Classification according to Directive 67/548/EEC: Harmful (Xn). R22, Harmful if swallowed.
Classification according to CLP/GHS: Acute Tox. 4, H302: Harmful if swallowed.
Executive summary:

A GLP-compliant acute oral toxicity study was conducted in accordance with the requirements of EU Guideline B.1 and OECD 401. Dicopper chloride trihydroxide was administered as a solution in carboxymethyl cellulose. Groups of five male and five female Sprague-Dawley rats weighing 127 to 204 g were used. The rats were housed in groups of five by sex, acclimatised, and fasted overnight prior to dosing. Food was returned four hours after dosing. Dose levels (based on a range-finding study) of 1000, 1400, 1800 and 2200 mg/kg bw were administered by single oral administration by gavage in 10 mL/kg on Day 1. Animals were observed frequently on the day of dosing and then once daily for the 14‑day post-dosing period. Animals were weighed prior to administration and after 7 days (on Day 8) and after 14 days (on Day 15) or at death. Decedents and animals surviving to 14 days were subject to gross necropsy.

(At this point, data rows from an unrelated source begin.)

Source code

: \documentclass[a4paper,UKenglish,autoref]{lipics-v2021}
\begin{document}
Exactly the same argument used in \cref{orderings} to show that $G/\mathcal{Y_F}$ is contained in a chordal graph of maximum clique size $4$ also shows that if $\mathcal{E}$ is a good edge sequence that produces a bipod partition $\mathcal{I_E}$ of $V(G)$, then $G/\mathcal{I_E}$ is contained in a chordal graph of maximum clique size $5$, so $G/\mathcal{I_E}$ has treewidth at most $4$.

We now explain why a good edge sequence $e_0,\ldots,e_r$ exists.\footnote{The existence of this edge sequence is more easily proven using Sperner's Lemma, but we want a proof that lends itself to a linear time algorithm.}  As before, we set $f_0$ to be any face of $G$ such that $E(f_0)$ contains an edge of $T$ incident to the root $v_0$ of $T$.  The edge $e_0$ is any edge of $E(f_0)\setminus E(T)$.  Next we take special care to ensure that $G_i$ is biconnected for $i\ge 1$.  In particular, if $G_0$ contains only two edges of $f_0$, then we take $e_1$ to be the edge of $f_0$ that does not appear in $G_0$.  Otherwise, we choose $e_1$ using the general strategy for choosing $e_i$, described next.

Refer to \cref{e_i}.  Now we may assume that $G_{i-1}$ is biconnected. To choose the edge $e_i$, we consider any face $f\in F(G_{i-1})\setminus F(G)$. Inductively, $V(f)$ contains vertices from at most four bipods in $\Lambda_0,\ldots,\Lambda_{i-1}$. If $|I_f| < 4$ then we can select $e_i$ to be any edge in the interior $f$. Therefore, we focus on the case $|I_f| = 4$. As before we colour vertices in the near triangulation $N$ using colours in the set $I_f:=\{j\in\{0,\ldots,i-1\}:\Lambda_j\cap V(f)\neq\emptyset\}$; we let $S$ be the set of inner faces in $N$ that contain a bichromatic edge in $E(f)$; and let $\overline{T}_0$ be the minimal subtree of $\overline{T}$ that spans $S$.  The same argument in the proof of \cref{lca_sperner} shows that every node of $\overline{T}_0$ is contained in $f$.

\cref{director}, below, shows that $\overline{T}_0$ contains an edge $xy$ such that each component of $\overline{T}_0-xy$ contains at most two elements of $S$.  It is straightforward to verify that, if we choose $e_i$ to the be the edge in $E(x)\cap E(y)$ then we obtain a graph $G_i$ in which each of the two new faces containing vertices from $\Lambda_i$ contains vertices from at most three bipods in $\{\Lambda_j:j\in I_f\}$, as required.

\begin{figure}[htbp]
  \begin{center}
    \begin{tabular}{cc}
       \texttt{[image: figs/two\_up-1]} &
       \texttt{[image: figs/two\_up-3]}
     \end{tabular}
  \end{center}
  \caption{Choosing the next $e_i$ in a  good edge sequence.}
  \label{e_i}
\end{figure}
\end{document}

There were two male mortalities but no female mortalities at 1000 mg/kg bw. At higher doses, the frequency of mortality increased and all males and three females died (or were killed in extremis) following 1800 and 2200 mg/kg bw. The deaths occurred between Day 2 and Day 7. There was a variety of clinical signs recorded including piloerection, nasal discharge, ataxia, subdued behaviour, diarrhoea, hunched and pale appearance, laboured or slow breathing, swollen abdomen, tail lesions, soiled coats with anal and perigenital staining, ocular discharge, dull/opaque eyes, vocalisation, hypothermia, alopecia and tremors. Most symptoms occurred between Day 2 and 7 though some effects persisted up to Day 15. Surviving animals showed weight gain during the study. No gross findings were recorded in surviving animals at necropsy.  The most notable necropsy finding in animals which died during the study was a green coloured, clear or dark liquid in the digestive tract. Foci, thickened mucosa and mucoid or liquid contents were also found in the caecum and one male treated at 2200 mg/kg bw had pale lungs.

The acute oral LD50 (calculated by probit analysis) of Dicopper chloride trihydroxide to the rat was 1083 mg/kg bw for males (with 95% confidence limits of 239 to 1355 mg/kg bw), 1854 mg/kg bw for females (with 95% confidence limits of 1398 to 4909 mg/kg bw) and 1398 mg/kg bw for the sexes combined (with 95% confidence limits of 1018 to 1706 mg/kg bw). On this basis, dicopper chloride trihydroxide is classified as Acute Tox. 4, H302: Harmful if swallowed.